My feeling for systemd is that it's more for system-level stuff and less for project-level dependencies. Like, if I have separate projects which need different versions of postgres, systemd commands aren't going to give me a natural way to keep track of which project's postgres I'm talking about. process-compose, however, will show me logs for the correct postgres (or whatever service) in these cases:
This is especially helpful because AI agents tend to be scoped to working directory. So if I have one instance of claude code on each monitor and in each directory, which ever one tries to look at postgres logs will end up looking at the correct postgres's logs without having to even know that there are separate ones running.Basically, I'm alergic to configuring my system at all. All dependencies besides nix, my text editor, and my shell are project level dependencies. This makes it easy to hop between machines and not really care about how they're set up. Even on production systems, I'd rather just clone the repo `nix run` in that dir (it then launches process compose which makes everything just like it was in my dev environment). I am however not in charge of any production systems, so perhaps I'm a bit out of touch there.
When compared to a VM, yes. But shipping a separate userspace for each small app is still bloat. You can reuse software packages and runtime environments across apps. From an I/O, storage, and memory utilization point of view, it feels baffling to me that containers are so popular.
Why? It's not virtualization, it's containerization. It's using the host kennel.
Containers are fast.
(article author here)
Apple containers are basically the same as how Docker for Mac works; I wrote about it here: https://anil.recoil.org/notes/apple-containerisation
Unfortunately Apple managed to omit the feature we all want that only they can implement: namespaces for native macOS!
Instead we got yet another embedded-Linux-VM which (imo) didn't really add much to the container ecosystem except a bunch of nice Swift libraries (such as the ext2 parsing library, which is very handy).
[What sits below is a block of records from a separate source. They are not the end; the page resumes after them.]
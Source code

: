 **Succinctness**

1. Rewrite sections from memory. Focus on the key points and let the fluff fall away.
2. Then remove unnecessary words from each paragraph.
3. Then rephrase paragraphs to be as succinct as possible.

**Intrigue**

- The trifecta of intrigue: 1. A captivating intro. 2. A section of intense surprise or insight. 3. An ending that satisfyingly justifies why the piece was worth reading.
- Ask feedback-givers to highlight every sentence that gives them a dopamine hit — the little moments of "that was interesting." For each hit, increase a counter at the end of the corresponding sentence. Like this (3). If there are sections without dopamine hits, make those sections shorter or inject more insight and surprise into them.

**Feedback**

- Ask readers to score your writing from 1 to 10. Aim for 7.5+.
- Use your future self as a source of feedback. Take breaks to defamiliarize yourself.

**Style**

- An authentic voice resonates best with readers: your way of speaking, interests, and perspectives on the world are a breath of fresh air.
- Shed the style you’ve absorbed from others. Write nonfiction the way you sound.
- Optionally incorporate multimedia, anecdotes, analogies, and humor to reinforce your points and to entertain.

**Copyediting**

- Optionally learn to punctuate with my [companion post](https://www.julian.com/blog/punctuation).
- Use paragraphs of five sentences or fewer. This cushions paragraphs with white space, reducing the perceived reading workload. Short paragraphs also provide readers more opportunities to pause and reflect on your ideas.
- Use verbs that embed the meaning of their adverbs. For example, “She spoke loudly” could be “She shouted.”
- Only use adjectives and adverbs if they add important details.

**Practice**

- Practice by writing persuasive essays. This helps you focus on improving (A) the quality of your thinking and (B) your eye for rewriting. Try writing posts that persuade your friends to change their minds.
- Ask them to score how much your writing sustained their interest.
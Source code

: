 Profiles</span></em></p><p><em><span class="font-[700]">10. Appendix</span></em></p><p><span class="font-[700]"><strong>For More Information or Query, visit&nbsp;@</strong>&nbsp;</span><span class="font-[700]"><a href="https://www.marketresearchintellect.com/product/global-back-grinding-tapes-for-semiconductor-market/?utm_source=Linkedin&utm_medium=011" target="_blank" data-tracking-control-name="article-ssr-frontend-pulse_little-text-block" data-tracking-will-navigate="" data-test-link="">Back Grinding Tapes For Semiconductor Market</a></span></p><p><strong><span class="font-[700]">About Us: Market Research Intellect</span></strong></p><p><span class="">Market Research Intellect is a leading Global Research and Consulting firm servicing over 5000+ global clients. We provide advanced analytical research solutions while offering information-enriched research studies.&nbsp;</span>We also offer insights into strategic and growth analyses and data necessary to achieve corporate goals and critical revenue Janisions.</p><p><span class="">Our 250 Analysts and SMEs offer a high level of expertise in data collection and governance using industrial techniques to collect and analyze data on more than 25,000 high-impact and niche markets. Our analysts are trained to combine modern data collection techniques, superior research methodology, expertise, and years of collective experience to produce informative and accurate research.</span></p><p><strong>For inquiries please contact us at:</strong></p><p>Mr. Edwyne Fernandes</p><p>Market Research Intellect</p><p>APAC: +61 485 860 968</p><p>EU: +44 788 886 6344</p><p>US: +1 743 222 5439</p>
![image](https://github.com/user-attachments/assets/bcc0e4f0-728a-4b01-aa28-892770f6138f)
Is there any insight into this, I would have thought the opposite where developers on the platform that made docker succeed are given first preview of features.
There’s another one, at least IMHO, that this entire stack from the bottom up is designed wrong and every day we as a society continue marching down this path we’re just accumulating more technical debt. Pretty much every time you find the solution to be, “ok so we’ll wrap the whole thing and then…” something is deeply wrong and you’re borrowing from the future a debt that must come due. Energy is not free. We tend to treat compute like it is.
Maybe I’m in a big club but I have a vision for a radically different architecture that fixes all of this and I wish that got 1/2 the attention these bandaids did. Plan 9 is an example of the theme if not the particular set of solutions I’m referring to.